Ingenext, the company that created the hack said their product was undetectable by the automaker, but not surprisngly included the following disclaimer, basically saying buyer beware.
Any purchaser or user of the Boost 50 module releases Technologies Ingenext and all its related companies from any responsibility regarding the full or partial validity of the manufacturer’s warranty following the use of this equipment. We are not responsible for any modifications the manufacturer could do to your car (ex: turning off some features etc.).
Despite their claims Tesla would not be able to detect their product, the latest 2020.32.2 software update appears to prove otherwise. A user on Reddit, u/Potato3838, shared a photo of a new notification on his Model 3 which said an incompatible vehicle modification was detected.

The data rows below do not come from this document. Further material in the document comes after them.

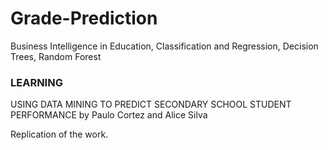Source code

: # Grade-Prediction
Business Intelligence in Education, Classification and Regression, Decision Trees, Random Forest

### LEARNING  

USING DATA MINING TO PREDICT SECONDARY SCHOOL STUDENT PERFORMANCE by Paulo Cortez and Alice Silva

Replication of the work.
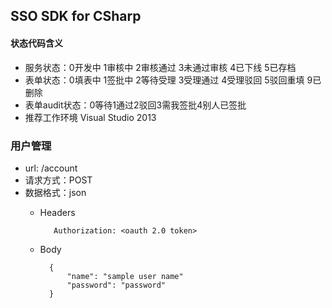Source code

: ## SSO SDK for CSharp

#### 状态代码含义

* 服务状态：0开发中 1审核中 2审核通过 3未通过审核 4已下线 5已存档
* 表单状态：0填表中 1签批中 2等待受理 3受理通过 4受理驳回 5驳回重填 9已删除
* 表单audit状态：0等待1通过2驳回3需我签批4别人已签批
* 推荐工作环境 Visual Studio 2013


### 用户管理

* url: /account
* 请求方式：POST
* 数据格式：json
    + Headers

             Authorization: <oauth 2.0 token>

    + Body

            {
                "name": "sample user name"
                "password": "password"
            }


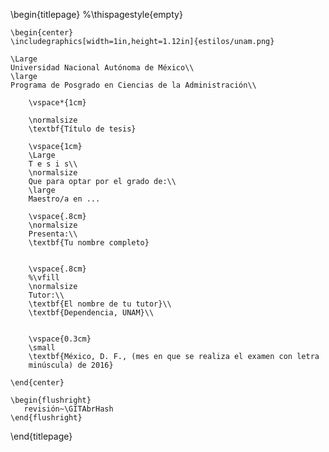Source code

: <!--
Portada Posgrado en Ciencias de la Administración, UNAM
-->
\begin{titlepage}
%\thispagestyle{empty}

    \begin{center}
    \includegraphics[width=1in,height=1.12in]{estilos/unam.png}

    \Large
    Universidad Nacional Autónoma de México\\
    \large
    Programa de Posgrado en Ciencias de la Administración\\

        \vspace*{1cm}

        \normalsize
        \textbf{Título de tesis}

        \vspace{1cm}
        \Large
        T e s i s\\
        \normalsize
        Que para optar por el grado de:\\
        \large
        Maestro/a en ...

        \vspace{.8cm}
        \normalsize
        Presenta:\\
        \textbf{Tu nombre completo}


        \vspace{.8cm}
        %\vfill
        \normalsize
        Tutor:\\
        \textbf{El nombre de tu tutor}\\
        \textbf{Dependencia, UNAM}\\


        \vspace{0.3cm}
        \small
        \textbf{México, D. F., (mes en que se realiza el examen con letra
        minúscula) de 2016}

    \end{center}

    \begin{flushright}
       revisión~\GITAbrHash
    \end{flushright}
    
\end{titlepage}
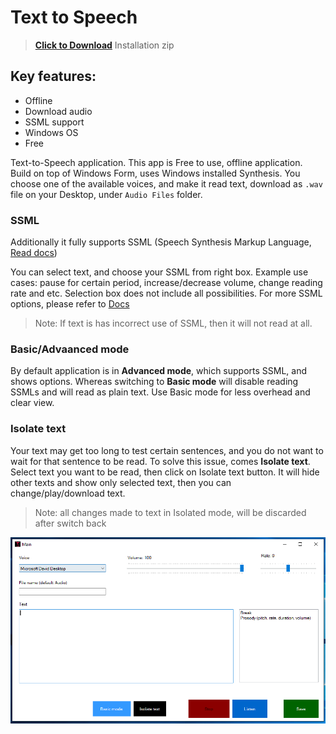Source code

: # Text to Speech

> <a href="./downloads/TextToSpeech_1.0.10.zip" download>**Click to Download**</a> Installation zip

## Key features: 
- Offline
- Download audio
- SSML support
- Windows OS
- Free


Text-to-Speech application. This app is Free to use, offline application. Build on top of Windows Form, uses Windows installed Synthesis. 
You choose one of the available voices, and make it read text, download as `.wav` file on your Desktop, under `Audio Files` folder.

### SSML
Additionally it fully supports SSML (Speech Synthesis Markup Language, [Read docs](https://docs.microsoft.com/en-us/cortana/skills/speech-synthesis-markup-language))

You can select text, and choose your SSML from right box. Example use cases: pause for certain period, increase/decrease volume, change reading rate and etc. Selection box does not include all possibilities. For more SSML options, please refer to [Docs](https://docs.microsoft.com/en-us/cortana/skills/speech-synthesis-markup-language)

> Note: If text is has incorrect use of SSML, then it will not read at all.


### Basic/Advaanced mode
By default application is in **Advanced mode**, which supports SSML, and shows options. Whereas switching to **Basic mode** will disable reading SSMLs and will read as plain text. Use Basic mode for less overhead and clear view.


### Isolate text
Your text may get too long to test certain sentences, and you do not want to wait for that sentence to be read. To solve this issue, comes **Isolate text**. Select text you want to be read, then click on Isolate text button. It will hide other texts and show only selected text, then you can change/play/download text. 

> Note: all changes made to text in Isolated mode, will be discarded after switch back

 
![Application image](./Images/application_1.0.10.png?raw=true)
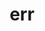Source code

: ---
category: 3-letters
denotation: null
name: err
reference_link: https://www.etymonline.com/word/err
root_language: null
root_name: null
title: err
type: free
word_sums:
- respelling: err
  sum: 'Err + '
---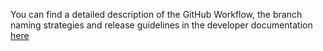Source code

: You can find a detailed description of the GitHub Workflow, the branch naming strategies and release guidelines in the developer documentation [here](https://github.com/Open-Systems-Pharmacology/developer-docs/blob/main/setup/git_workflow.md)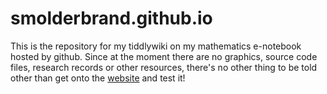 # smolderbrand.github.io
This is the repository for my tiddlywiki on my mathematics e-notebook hosted by github. Since at the moment there are no graphics, source code files, research records or other resources, there's no other thing to be told other than get onto the [website](http://smolderbrand.github.io) and test it!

What’s not known is if Tesla will do anything else other than provide the notification to potentially scare the owner into removing it. As he notes in his post, he has yet to visit a Supercharger, but Tesla could easily disable his ability to charge at their stations. It wouldn’t exactly be fair, but it’s something they already do for salvaged vehicles.

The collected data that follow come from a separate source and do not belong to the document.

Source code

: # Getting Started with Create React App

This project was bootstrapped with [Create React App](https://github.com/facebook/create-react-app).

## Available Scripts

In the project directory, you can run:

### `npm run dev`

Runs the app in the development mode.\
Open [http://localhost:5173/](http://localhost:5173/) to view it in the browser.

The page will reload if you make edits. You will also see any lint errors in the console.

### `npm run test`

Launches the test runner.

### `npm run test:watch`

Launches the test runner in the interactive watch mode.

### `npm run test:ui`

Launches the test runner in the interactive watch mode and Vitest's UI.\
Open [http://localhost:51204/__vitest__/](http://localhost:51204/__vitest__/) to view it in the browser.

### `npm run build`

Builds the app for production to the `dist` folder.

It should come as no surprise Tesla would figure out a way to detect the hack, as they were probably one of the first buyers when it was released. Just like when the first hackers were able to jailbreak the iPhone, Apple was quick to release an update that blocked their access. Then a new way to jailbreak the phone was developed, and Apple patched it again…and so it continued for years on end.
Will Ingenext figure out a way to get around Tesla and make it “undetectable” again? We’ll have to wait and see.